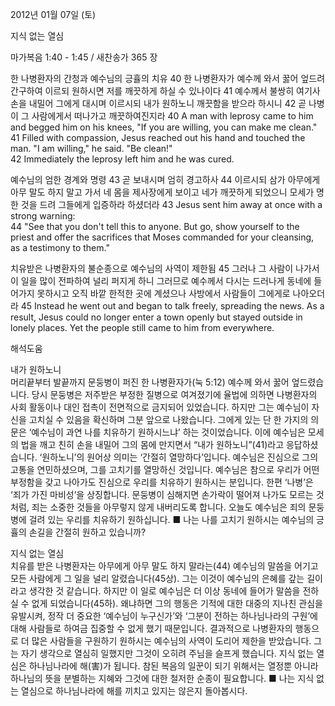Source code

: 2012년 01월 07일 (토)

지식 없는 열심



마가복음 1:40 - 1:45 / 새찬송가 365 장


한 나병환자의 간청과 예수님의 긍휼의 치유
40 한 나병환자가 예수께 와서 꿇어 엎드려 간구하여 이르되 원하시면 저를 깨끗하게 하실 수 있나이다 41 예수께서 불쌍히 여기사 손을 내밀어 그에게 대시며 이르시되 내가 원하노니 깨끗함을 받으라 하시니 42 곧 나병이 그 사람에게서 떠나가고 깨끗하여진지라
40 A man with leprosy came to him and begged him on his knees, "If you are willing, you can make me clean."   
41 Filled with compassion, Jesus reached out his hand and touched the man. "I am willing," he said. "Be clean!"   
42 Immediately the leprosy left him and he was cured.   

예수님의 엄한 경계와 명령
43 곧 보내시며 엄히 경고하사 44 이르시되 삼가 아무에게 아무 말도 하지 말고 가서 네 몸을 제사장에게 보이고 네가 깨끗하게 되었으니 모세가 명한 것을 드려 그들에게 입증하라 하셨더라
43 Jesus sent him away at once with a strong warning:   
44 "See that you don't tell this to anyone. But go, show yourself to the priest and offer the sacrifices that Moses commanded for your cleansing, as a testimony to them."   

치유받은 나병환자의 불순종으로 예수님의 사역이 제한됨
45 그러나 그 사람이 나가서 이 일을 많이 전파하여 널리 퍼지게 하니 그러므로 예수께서 다시는 드러나게 동네에 들어가지 못하시고 오직 바깥 한적한 곳에 계셨으나 사방에서 사람들이 그에게로 나아오더라
45 Instead he went out and began to talk freely, spreading the news. As a result, Jesus could no longer enter a town openly but stayed outside in lonely places. Yet the people still came to him from everywhere.

해석도움





내가 원하노니  
머리끝부터 발끝까지 문둥병이 퍼진 한 나병환자가(눅 5:12) 예수께 와서 꿇어 엎드렸습니다. 당시 문둥병은 저주받은 부정한 질병으로 여겨졌기에 율법에 의하면 나병환자의 사회 활동이나 대인 접촉이 전면적으로 금지되어 있었습니다. 하지만 그는 예수님이 자신을 고치실 수 있음을 확신하며 그분 앞으로 나왔습니다. 그에게 있는 단 한 가지의 의문은 ‘예수님이 과연 나를 치유하기 원하시느냐’ 하는 것이었습니다. 이에 예수님은 모세의 법을 깨고 친히 손을 내밀어 그의 몸에 만지면서 “내가 원하노니”(41)라고 응답하셨습니다. ‘원하노니’의 원어상 의미는 ‘간절히 열망하다’입니다. 예수님은 진심으로 그의 고통을 연민하셨으며, 그를 고치기를 열망하신 것입니다. 예수님은 참으로 우리가 어떤 부정함을 갖고 나아가도 진심으로 우리를 치유하기 원하시는 분입니다. 한편 ‘나병’은 ‘죄가 가진 마비성’을 상징합니다. 문둥병이 심해지면 손가락이 떨어져 나가도 모르는 것처럼, 죄는 소중한 것들을 아무렇지 않게 내버리도록 합니다. 오늘도 예수님은 죄의 문둥병에 걸려 있는 우리를 치유하기 원하십니다.
■ 나는 나를 고치기 원하시는 예수님의 긍휼의 손길을 간절히 원하고 있습니까?

지식 없는 열심  
치유를 받은 나병환자는 아무에게 아무 말도 하지 말라는(44) 예수님의 말씀을 어기고 모든 사람에게 그 일을 널리 알렸습니다(45상). 그는 이것이 예수님의 은혜를 갚는 길이라고 생각한 것 같습니다. 하지만 이 일로 예수님은 더 이상 동네에 들어가 말씀을 전하실 수 없게 되었습니다(45하). 왜냐하면 그의 행동은 기적에 대한 대중의 지나친 관심을 유발시켜, 정작 더 중요한 ‘예수님이 누구신가’와 ‘그분이 전하는 하나님나라의 구원’에 대해 사람들로 하여금 집중할 수 없게 했기 때문입니다. 결과적으로 나병환자의 행동으로 더 많은 사람들을 구원하기 원하시는 예수님의 사역이 도리어 제한을 받았습니다. 그는 자기 생각으로 열심히 일했지만 그것이 오히려 주님을 슬프게 했습니다. 지식 없는 열심은 하나님나라에 해(害)가 됩니다. 참된 복음의 일꾼이 되기 위해서는 열정뿐 아니라 하나님의 뜻을 분별하는 지혜와 그것에 대한 철저한 순종이 필요합니다.
■  나는 지식 없는 열심으로 하나님나라에 해를 끼치고 있지는 않은지 돌아봅시다.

Problem to work on: Copy out every line of the data where the word "Jesus" occurs.

Your response:
41 Filled with compassion, Jesus reached out his hand and touched the man. "I am willing," he said. "Be clean!"   
43 Jesus sent him away at once with a strong warning:   
45 Instead he went out and began to talk freely, spreading the news. As a result, Jesus could no longer enter a town openly but stayed outside in lonely places. Yet the people still came to him from everywhere.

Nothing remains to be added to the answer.